My 'reasoning' is that gigantic pages can currently be preallocated from
bootmem/memblock_alloc at the time of command line processing.  Therefore,
we should be able to reserve bootmem for CMA at the same time.  Is there
something wrong with this reasoning?  I tested this on x86 by removing the
call to hugetlb_add_hstate from arch specific code and instead forced the
call at command line processing time.  The ability to reserve CMA was the
same.

Yes, the CMA reservation interface says it should be called from arch
specific code.  However, if we currently depend on the ability to do
memblock_alloc at hugetlb command line processing time for gigantic page
preallocation, then I think we can do the CMA reservation here as well.

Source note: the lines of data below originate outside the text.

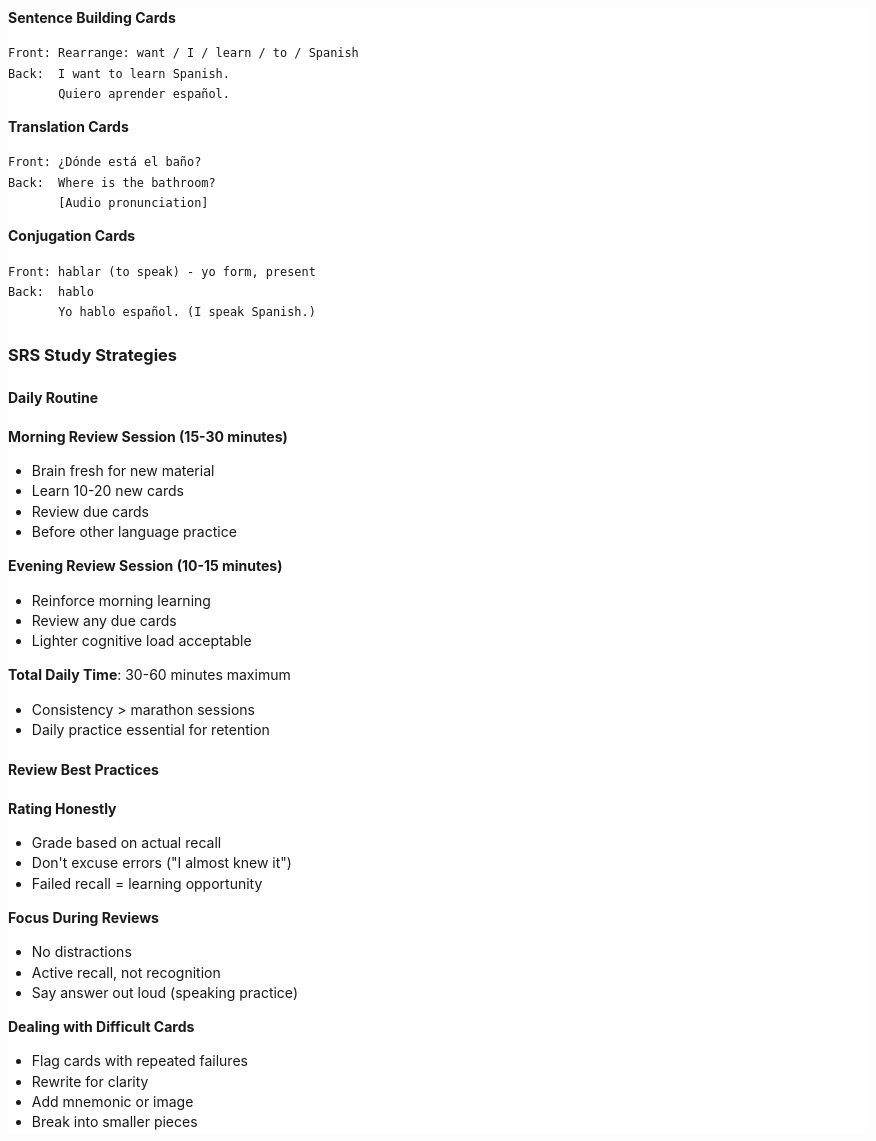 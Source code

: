 **Sentence Building Cards**
```
Front: Rearrange: want / I / learn / to / Spanish
Back:  I want to learn Spanish.
       Quiero aprender español.
```

**Translation Cards**
```
Front: ¿Dónde está el baño?
Back:  Where is the bathroom?
       [Audio pronunciation]
```

**Conjugation Cards**
```
Front: hablar (to speak) - yo form, present
Back:  hablo
       Yo hablo español. (I speak Spanish.)
```

### SRS Study Strategies

#### Daily Routine

**Morning Review Session (15-30 minutes)**
- Brain fresh for new material
- Learn 10-20 new cards
- Review due cards
- Before other language practice

**Evening Review Session (10-15 minutes)**
- Reinforce morning learning
- Review any due cards
- Lighter cognitive load acceptable

**Total Daily Time**: 30-60 minutes maximum
- Consistency > marathon sessions
- Daily practice essential for retention

#### Review Best Practices

**Rating Honestly**
- Grade based on actual recall
- Don't excuse errors ("I almost knew it")
- Failed recall = learning opportunity

**Focus During Reviews**
- No distractions
- Active recall, not recognition
- Say answer out loud (speaking practice)

**Dealing with Difficult Cards**
- Flag cards with repeated failures
- Rewrite for clarity
- Add mnemonic or image
- Break into smaller pieces
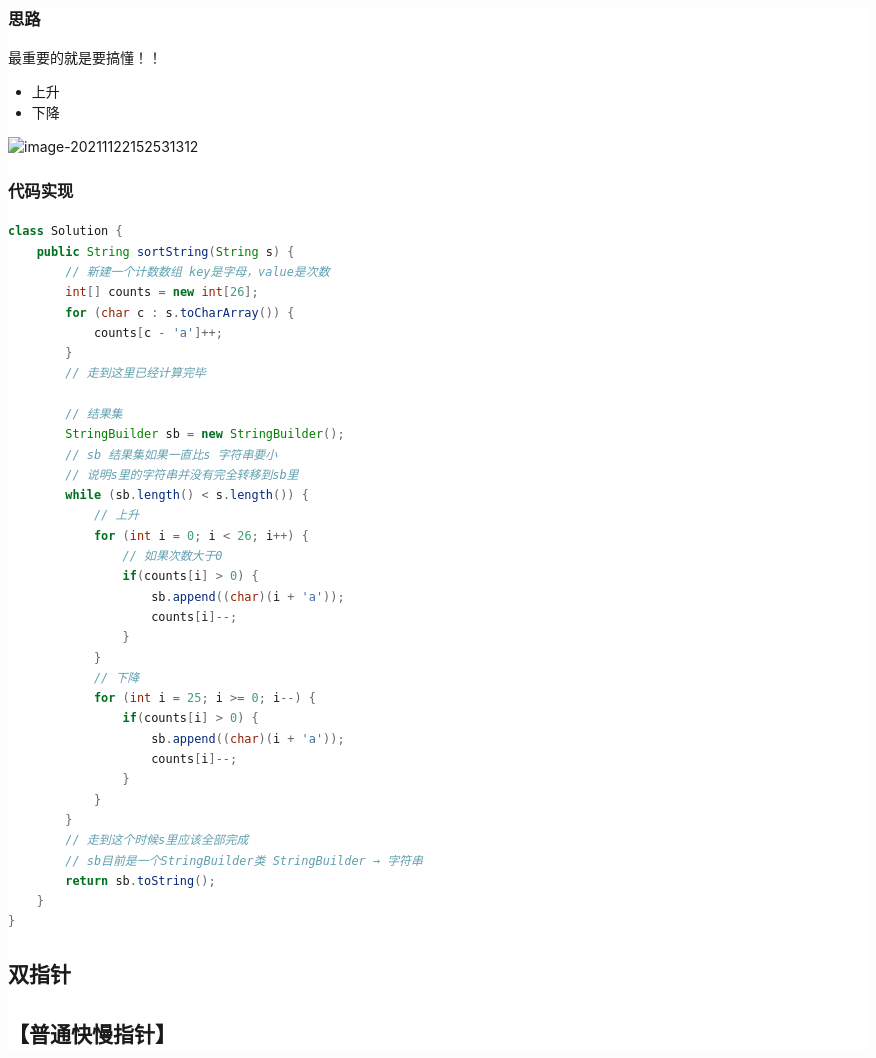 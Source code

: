 ### 思路

最重要的就是要搞懂！！

- 上升
- 下降

![image-20211122152531312](https://raw.githubusercontent.com/chihokyo/image_host/develop/image-20211122152531312.png)

### 代码实现

```java
class Solution {
    public String sortString(String s) {
        // 新建一个计数数组 key是字母，value是次数
        int[] counts = new int[26];
        for (char c : s.toCharArray()) {
            counts[c - 'a']++;
        }
        // 走到这里已经计算完毕

        // 结果集
        StringBuilder sb = new StringBuilder();
        // sb 结果集如果一直比s 字符串要小
        // 说明s里的字符串并没有完全转移到sb里
        while (sb.length() < s.length()) {
            // 上升
            for (int i = 0; i < 26; i++) {
                // 如果次数大于0
                if(counts[i] > 0) {
                    sb.append((char)(i + 'a'));
                    counts[i]--;
                }
            }
            // 下降
            for (int i = 25; i >= 0; i--) {
                if(counts[i] > 0) {
                    sb.append((char)(i + 'a'));
                    counts[i]--;
                }
            }
        }
        // 走到这个时候s里应该全部完成
        // sb目前是一个StringBuilder类 StringBuilder → 字符串
        return sb.toString();
    }
}
```

## 双指针

## 【普通快慢指针】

Thinking about it some more, I suppose there could be some arch code that
could call hugetlb_add_hstate too early in the boot process.  But, I do
not think we have an issue with calling it too late.
Anshuman Khandual July 20, 2020, 6:14 a.m. UTC | #11
On 07/17/2020 11:07 PM, Mike Kravetz wrote:
> On 7/17/20 2:51 AM, Anshuman Khandual wrote:
>>
>>
>> On 07/17/2020 02:06 PM, Will Deacon wrote:
>>> On Fri, Jul 17, 2020 at 10:32:53AM +0530, Anshuman Khandual wrote:
>>>>
>>>>
>>>> On 07/16/2020 11:55 PM, Mike Kravetz wrote:
>>>>> >From 17c8f37afbf42fe7412e6eebb3619c6e0b7e1c3c Mon Sep 17 00:00:00 2001
>>>>> From: Mike Kravetz <mike.kravetz@oracle.com>
>>>>> Date: Tue, 14 Jul 2020 15:54:46 -0700
>>>>> Subject: [PATCH] hugetlb: move cma reservation to code setting up gigantic
>>>>>  hstate
>>>>>
>>>>> Instead of calling hugetlb_cma_reserve() directly from arch specific
>>>>> code, call from hugetlb_add_hstate when adding a gigantic hstate.
>>>>> hugetlb_add_hstate is either called from arch specific huge page setup,
>>>>> or as the result of hugetlb command line processing.  In either case,
>>>>> this is late enough in the init process that all numa memory information
>>>>> should be initialized.  And, it is early enough to still use early
>>>>> memory allocator.
>>>>
>>>> This assumes that hugetlb_add_hstate() is called from the arch code at
>>>> the right point in time for the generic HugeTLB to do the required CMA
>>>> reservation which is not ideal. I guess it must have been a reason why
>>>> CMA reservation should always called by the platform code which knows
>>>> the boot sequence timing better.
>>>
>>> Ha, except we've moved it around two or three times already in the last
>>> month or so, so I'd say we don't have a clue when to call it in the arch
>>> code.
>>
>> The arch dependency is not going way with this change either. Just that
>> its getting transferred to hugetlb_add_hstate() which gets called from
>> arch_initcall() in every architecture.
>>
>> The perfect timing here happens to be because of arch_initcall() instead.
>> This is probably fine, as long as
>>
>> 0. hugetlb_add_hstate() is always called at arch_initcall()
> 
> In another reply, I give reasoning why it would be safe to call even later
> at hugetlb command line processing time.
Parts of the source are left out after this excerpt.